The Evolution of Modern Project Management

When looking at project management, it is clear that we’ve come a very long way. The way we run projects has changed.
The Evolution of Modern Project Management

The history of project management

Projects are all about change. Pushing business forward. Development of new, more effective project management styles is key for ensuring future project’s success. 

The ability to change is crucial, both for the individual project manager and for the company navigating in an ever changing market. Parallel with the emergence of new discoveries and ideologies, the way we run projects has changed. The way we think has changed. 

When looking at modern project management, it is clear that we’ve come a very long way. Let look back at the evolution of project management to understand what characterizes modern project management.   


The first projects

The first real projects happened thousands of years ago. And we’ll probably never know which of our ancestors first decided to build a house or plough fields. However, the results of notable ancient projects can be seen today including the Great Wall of China and the pyramids. 

At this stage in time, project management can’t really be called management. It was closer to a dictatorship. Management was a loose term. Little attention was paid to the numbers of severe injuries occurring in the process, and presumably zero attention to how motivated the workers were.
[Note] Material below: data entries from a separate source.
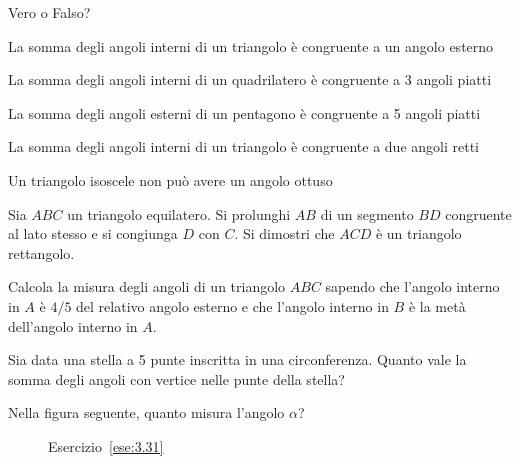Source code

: \begin{esercizio}
\label{ese:3.47}
Vero o Falso?
\begin{enumeratea}
\item La somma degli angoli interni di un triangolo è congruente a un 
angolo esterno\tab\tab\hfill\boxV\quad\boxF
\item La somma degli angoli interni di un quadrilatero è congruente a 
3 angoli piatti\tab\tab\hfill\boxV\quad\boxF
\item La somma degli angoli esterni di un pentagono è congruente a 5 
angoli piatti\hfill\boxV\quad\boxF
\item La somma degli angoli interni di un triangolo è congruente a 
due angoli retti\hfill\boxV\quad\boxF
\item Un triangolo isoscele non può avere un angolo 
ottuso\hfill\boxV\quad\boxF
\end{enumeratea}
\end{esercizio}

\begin{esercizio}
\label{ese:3.48}
Sia \(ABC\) un triangolo equilatero. Si prolunghi \(AB\) di un segmento 
\(BD\) congruente al lato stesso e si congiunga \(D\) con \(C\). Si 
dimostri che \(ACD\) è un triangolo rettangolo.
\end{esercizio}

\begin{esercizio}
\label{ese:3.49}
Calcola la misura degli angoli di un triangolo \(ABC\) sapendo che 
l'angolo interno in \(A\) è \(4/5\) del relativo angolo esterno e che 
l'angolo interno in \(B\) è la metà dell'angolo interno in \(A\).
\end{esercizio}

\begin{esercizio}
\label{ese:3.50}
Sia data una stella a 5 punte inscritta in una circonferenza. Quanto 
vale la somma degli angoli con vertice nelle punte della stella? 
\end{esercizio}

\begin{esercizio}
\label{ese:3.51}
Nella figura seguente, quanto misura l'angolo \(\alpha\)?  
\end{esercizio}

\begin{inaccessibleblock}
 \begin{figure}[htb]
\centering
\caption{Esercizio~\ref{ese:3.31}}\label{fig:ese3.51}
\end{figure}
\end{inaccessibleblock}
So long as it was eventually achieved, hopefully in the lifetime of the Pharaoh, King, or Emperor, the project was a success. Things stayed this way for thousands of years. 


The emergence of real project management styles

In terms of the actual development of project management styles and methodologies, things really started changing in the 1900s. Henri Fayol and Henry Gantt created modern project management as we know it by inventing the Gantt chart in the early 1900s. 

This bar chart showed how different activities could overlap and how this affects the project schedule. It’s still used today in many projects when deadlines are of the utmost importance. Arguably, the most important thing about this chart is not the particulars but the idea that there are good and bad ways to manage a project. Finally, with the great results following the implementation of the chart, people started to recognise that project management was crucial to success. 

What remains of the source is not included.